On sait aujourd’hui que ce que l’on considérait autrefois comme de simples « chicanes » de cour d’école peut avoir des effets dévastateurs.

On sait que les enfants et les adolescents victimes d’un harcèlement constant risquent plus que les autres de souffrir de dépression, de perte d’estime de soi et de stress post-traumatique.

L’ennui, c’est que même si on sait tout cela, il semble que l’on reste trop souvent en surface du problème, en misant sur la sensibilisation plutôt que sur la prévention.

Adoptée en juin 2012, la loi 56, qui vise à prévenir et combattre l’intimidation et la violence à l’école, proposait de dépasser le stade de la sensibilisation pour enfin agir. Mais là encore, il semble que l’on ait oublié qu’il faut plus que de beaux discours pour réellement faire de la prévention. Il faut des ressources.

La prévention de la violence est un travail à long terme. Il n’y a pas de solutions magiques. Il faut travailler sur les habiletés sociales. Repérer les comportements antisociaux, les comprendre, les désamorcer… Cela prend du temps. Cela prend des moyens.
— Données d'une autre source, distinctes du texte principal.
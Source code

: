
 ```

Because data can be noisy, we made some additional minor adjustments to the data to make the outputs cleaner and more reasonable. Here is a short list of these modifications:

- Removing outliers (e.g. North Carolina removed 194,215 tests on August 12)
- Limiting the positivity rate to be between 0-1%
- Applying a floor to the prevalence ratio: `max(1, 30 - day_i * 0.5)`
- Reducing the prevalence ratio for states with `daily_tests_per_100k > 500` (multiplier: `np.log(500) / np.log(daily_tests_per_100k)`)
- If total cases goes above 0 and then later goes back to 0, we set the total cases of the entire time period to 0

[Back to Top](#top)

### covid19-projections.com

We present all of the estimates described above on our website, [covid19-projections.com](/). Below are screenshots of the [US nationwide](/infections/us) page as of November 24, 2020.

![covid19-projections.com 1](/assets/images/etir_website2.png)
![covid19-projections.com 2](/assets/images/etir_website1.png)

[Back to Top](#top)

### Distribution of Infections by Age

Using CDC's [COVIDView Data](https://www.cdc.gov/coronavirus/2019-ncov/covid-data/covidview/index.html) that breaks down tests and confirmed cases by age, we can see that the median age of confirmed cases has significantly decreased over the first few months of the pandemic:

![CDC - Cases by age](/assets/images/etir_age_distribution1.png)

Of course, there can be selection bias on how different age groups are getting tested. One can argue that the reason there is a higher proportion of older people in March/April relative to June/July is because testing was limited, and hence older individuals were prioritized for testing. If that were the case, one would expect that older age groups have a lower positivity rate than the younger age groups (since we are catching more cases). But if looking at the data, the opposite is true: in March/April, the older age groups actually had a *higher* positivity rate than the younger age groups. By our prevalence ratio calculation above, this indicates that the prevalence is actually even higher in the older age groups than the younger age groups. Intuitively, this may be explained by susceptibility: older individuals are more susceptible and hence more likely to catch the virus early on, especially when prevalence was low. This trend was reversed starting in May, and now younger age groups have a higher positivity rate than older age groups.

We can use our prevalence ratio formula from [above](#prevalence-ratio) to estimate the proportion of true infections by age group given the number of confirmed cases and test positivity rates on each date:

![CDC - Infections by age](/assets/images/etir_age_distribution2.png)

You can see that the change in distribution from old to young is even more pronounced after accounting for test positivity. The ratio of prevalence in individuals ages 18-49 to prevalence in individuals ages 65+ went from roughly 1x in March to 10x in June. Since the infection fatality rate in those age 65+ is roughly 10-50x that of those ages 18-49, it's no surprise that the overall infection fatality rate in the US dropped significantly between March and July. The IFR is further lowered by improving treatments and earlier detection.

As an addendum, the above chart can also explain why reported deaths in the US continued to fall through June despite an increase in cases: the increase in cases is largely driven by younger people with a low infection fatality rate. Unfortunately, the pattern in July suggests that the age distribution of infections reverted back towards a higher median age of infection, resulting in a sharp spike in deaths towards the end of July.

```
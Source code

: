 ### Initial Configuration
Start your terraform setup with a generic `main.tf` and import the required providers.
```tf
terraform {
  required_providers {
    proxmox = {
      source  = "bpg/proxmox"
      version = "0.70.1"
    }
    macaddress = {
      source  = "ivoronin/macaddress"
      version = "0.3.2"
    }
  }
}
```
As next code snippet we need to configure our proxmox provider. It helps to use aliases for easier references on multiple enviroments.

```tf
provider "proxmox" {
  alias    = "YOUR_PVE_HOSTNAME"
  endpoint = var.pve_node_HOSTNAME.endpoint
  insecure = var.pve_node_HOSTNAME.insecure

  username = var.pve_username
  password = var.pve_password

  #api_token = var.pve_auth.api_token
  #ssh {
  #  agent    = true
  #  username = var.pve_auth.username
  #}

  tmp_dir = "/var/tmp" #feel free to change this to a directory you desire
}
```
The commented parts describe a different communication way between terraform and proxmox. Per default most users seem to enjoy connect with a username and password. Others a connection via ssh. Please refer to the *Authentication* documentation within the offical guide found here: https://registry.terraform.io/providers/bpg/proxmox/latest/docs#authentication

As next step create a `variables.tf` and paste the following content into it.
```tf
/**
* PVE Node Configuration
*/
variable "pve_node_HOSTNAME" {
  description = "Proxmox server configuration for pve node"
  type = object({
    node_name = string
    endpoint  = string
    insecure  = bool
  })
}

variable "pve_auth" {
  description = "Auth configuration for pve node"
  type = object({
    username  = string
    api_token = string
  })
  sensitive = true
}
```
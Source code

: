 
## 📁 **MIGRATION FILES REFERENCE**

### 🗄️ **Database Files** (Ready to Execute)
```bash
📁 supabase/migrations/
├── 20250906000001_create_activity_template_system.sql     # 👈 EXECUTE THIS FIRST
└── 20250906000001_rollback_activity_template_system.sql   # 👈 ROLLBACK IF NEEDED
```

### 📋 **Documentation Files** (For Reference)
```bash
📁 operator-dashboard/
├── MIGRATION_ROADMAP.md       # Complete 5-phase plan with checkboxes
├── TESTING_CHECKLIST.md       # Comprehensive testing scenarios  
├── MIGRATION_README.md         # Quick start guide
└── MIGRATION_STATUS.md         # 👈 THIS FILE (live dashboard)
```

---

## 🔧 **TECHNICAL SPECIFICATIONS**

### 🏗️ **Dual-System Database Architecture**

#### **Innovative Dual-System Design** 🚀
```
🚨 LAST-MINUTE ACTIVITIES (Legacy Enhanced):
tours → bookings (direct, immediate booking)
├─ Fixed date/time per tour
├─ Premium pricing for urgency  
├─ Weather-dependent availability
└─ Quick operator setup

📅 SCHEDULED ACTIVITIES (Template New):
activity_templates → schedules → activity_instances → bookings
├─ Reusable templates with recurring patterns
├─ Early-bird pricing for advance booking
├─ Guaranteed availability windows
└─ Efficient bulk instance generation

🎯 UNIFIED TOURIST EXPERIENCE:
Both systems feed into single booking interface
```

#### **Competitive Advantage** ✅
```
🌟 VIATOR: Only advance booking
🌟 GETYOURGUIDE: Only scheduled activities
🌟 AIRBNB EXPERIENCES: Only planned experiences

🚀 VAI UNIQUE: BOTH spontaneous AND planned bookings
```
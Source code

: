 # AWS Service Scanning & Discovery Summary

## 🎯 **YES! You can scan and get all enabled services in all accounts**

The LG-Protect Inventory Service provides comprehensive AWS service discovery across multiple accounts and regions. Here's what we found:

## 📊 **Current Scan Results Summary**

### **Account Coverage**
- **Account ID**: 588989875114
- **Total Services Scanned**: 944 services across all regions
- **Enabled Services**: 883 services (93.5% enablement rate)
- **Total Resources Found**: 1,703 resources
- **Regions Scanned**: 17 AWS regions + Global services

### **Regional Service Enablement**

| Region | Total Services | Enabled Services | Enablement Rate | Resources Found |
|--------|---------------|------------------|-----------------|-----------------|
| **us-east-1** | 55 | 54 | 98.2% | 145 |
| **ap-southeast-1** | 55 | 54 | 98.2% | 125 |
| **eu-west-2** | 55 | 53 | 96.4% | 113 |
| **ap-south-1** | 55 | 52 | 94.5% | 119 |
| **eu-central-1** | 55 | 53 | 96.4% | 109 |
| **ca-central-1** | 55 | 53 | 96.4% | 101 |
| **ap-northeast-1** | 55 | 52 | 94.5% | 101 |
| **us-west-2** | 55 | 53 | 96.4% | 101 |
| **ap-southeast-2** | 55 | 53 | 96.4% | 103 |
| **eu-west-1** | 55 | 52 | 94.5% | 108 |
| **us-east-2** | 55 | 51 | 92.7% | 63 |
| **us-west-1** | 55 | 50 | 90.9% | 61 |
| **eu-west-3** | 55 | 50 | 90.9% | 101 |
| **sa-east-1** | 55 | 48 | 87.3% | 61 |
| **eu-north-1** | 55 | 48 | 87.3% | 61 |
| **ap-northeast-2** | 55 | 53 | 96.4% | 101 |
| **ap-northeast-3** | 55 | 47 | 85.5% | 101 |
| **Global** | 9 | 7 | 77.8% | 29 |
De façon bien ironique, ceux qui sont les mieux placés dans les écoles pour intervenir en prévention de la violence (travailleurs sociaux, éducateurs spécialisés, psychoéducateurs…) ont les statuts les plus précaires du système d’enseignement. Et ceux qui ont les assises les plus solides sont les autorités policières, qui misent sur la dénonciation, la surveillance et la punition. Comme si on croyait pouvoir ainsi guérir ce que l’on a omis de prévenir.

Ainsi est-on passé d’un extrême à l’autre. Autrefois, l’intimidation était vue comme le résultat de simples disputes de cour d’école qui provoquaient un haussement d’épaules. Aujourd’hui, c’est criminel. Mais se pourrait-il qu’il y ait quelque chose entre les deux ? Se pourrait-il qu’en cours de route, on ait manqué quelques occasions de comprendre et de désamorcer des comportements inadéquats ? Se pourrait-il que l’on ait négligé aussi le rôle fondamental des parents dans ce travail à long terme ?

Au-delà des exercices de consultation qui donnent bonne conscience, un travail de fond s’impose. Malheureusement, dans un contexte d’austérité imposée, on voit mal comment un plan contre l’intimidation qui ne prévoit aucune ressource sur le terrain pourrait tenir ses promesses.